On another occasion, when the Governor's soldiers were chasing a friend of his, called Baumgarten, and when Baumgarten's only chance of escape was to cross the lake during a fierce storm, and when the ferryman, sensibly remarking, "What! must I rush into the jaws of death? No man that hath his senses would do that!" refused to take out his boat even for twice his proper fare, and when the soldiers rode down to seize their prey with dreadful shouts, Tell jumped into the boat, and, rowing with all his might, brought his friend safe across after a choppy passage. Which made Gessler the Governor still more angry with him.
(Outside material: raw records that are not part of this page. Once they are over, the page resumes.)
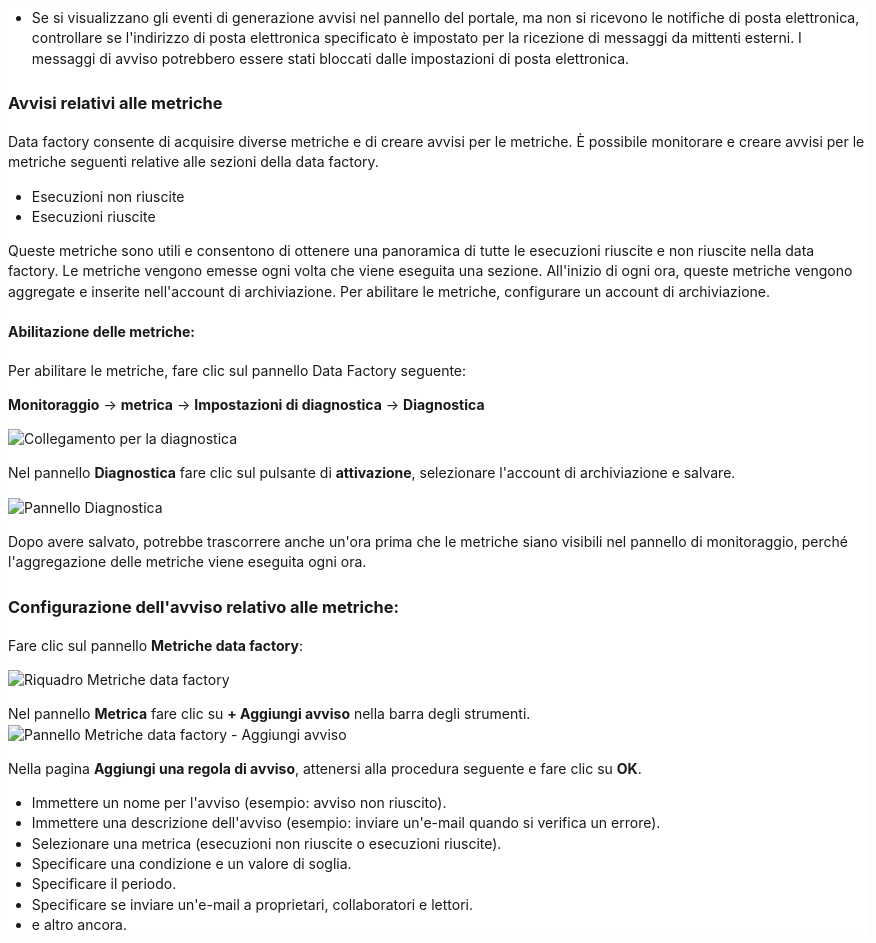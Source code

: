 
* Se si visualizzano gli eventi di generazione avvisi nel pannello del portale, ma non si ricevono le notifiche di posta elettronica, controllare se l'indirizzo di posta elettronica specificato è impostato per la ricezione di messaggi da mittenti esterni. I messaggi di avviso potrebbero essere stati bloccati dalle impostazioni di posta elettronica.

### <a name="alerts-on-metrics"></a>Avvisi relativi alle metriche
Data factory consente di acquisire diverse metriche e di creare avvisi per le metriche. È possibile monitorare e creare avvisi per le metriche seguenti relative alle sezioni della data factory.

* Esecuzioni non riuscite
* Esecuzioni riuscite

Queste metriche sono utili e consentono di ottenere una panoramica di tutte le esecuzioni riuscite e non riuscite nella data factory. Le metriche vengono emesse ogni volta che viene eseguita una sezione. All'inizio di ogni ora, queste metriche vengono aggregate e inserite nell'account di archiviazione. Per abilitare le metriche, configurare un account di archiviazione.

#### <a name="enabling-metrics"></a>Abilitazione delle metriche:
Per abilitare le metriche, fare clic sul pannello Data Factory seguente:

**Monitoraggio** -> **metrica** -> **Impostazioni di diagnostica** -> **Diagnostica**

![Collegamento per la diagnostica](./media/data-factory-monitor-manage-pipelines/diagnostics-link.png)

Nel pannello **Diagnostica** fare clic sul pulsante di **attivazione**, selezionare l'account di archiviazione e salvare.

![Pannello Diagnostica](./media/data-factory-monitor-manage-pipelines/diagnostics-blade.png)

Dopo avere salvato, potrebbe trascorrere anche un'ora prima che le metriche siano visibili nel pannello di monitoraggio, perché l'aggregazione delle metriche viene eseguita ogni ora.

### <a name="setting-up-alert-on-metrics"></a>Configurazione dell'avviso relativo alle metriche:
Fare clic sul pannello **Metriche data factory**: 

![Riquadro Metriche data factory](./media/data-factory-monitor-manage-pipelines/data-factory-metrics-tile.png)

Nel pannello **Metrica** fare clic su **+ Aggiungi avviso** nella barra degli strumenti. 
![Pannello Metriche data factory - Aggiungi avviso](./media/data-factory-monitor-manage-pipelines/add-alert.png)

Nella pagina **Aggiungi una regola di avviso**, attenersi alla procedura seguente e fare clic su **OK**.

* Immettere un nome per l'avviso (esempio: avviso non riuscito).
* Immettere una descrizione dell'avviso (esempio: inviare un'e-mail quando si verifica un errore).
* Selezionare una metrica (esecuzioni non riuscite o esecuzioni riuscite).
* Specificare una condizione e un valore di soglia.   
* Specificare il periodo. 
* Specificare se inviare un'e-mail a proprietari, collaboratori e lettori.
* e altro ancora.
But it was as a marksman that Tell was so extraordinary. There was nobody in the whole of the land who was half so skilful. He attended every meeting for miles around where there was a shooting competition, and every time he won first prize. Even his rivals could not help praising his skill. "Behold!" they would say, "Tell is quite the pot-hunter," meaning by the last word a man who always went in for every prize, and always won it. And Tell would say, "Yes, truly am I a pot-hunter, for I hunt to fill the family pot." And so he did. He never came home empty-handed from the chase. Sometimes it was a chamois that he brought back, and then the family had it roasted on the first day, cold on the next four, and minced on the sixth, with sippets of toast round the edge of the dish. Sometimes it was only a bird (as on the cover of this book), and then Hedwig would say, "Mark my words, this fowl will not go round." But it always did, and it never happened that there was not even a fowl to eat.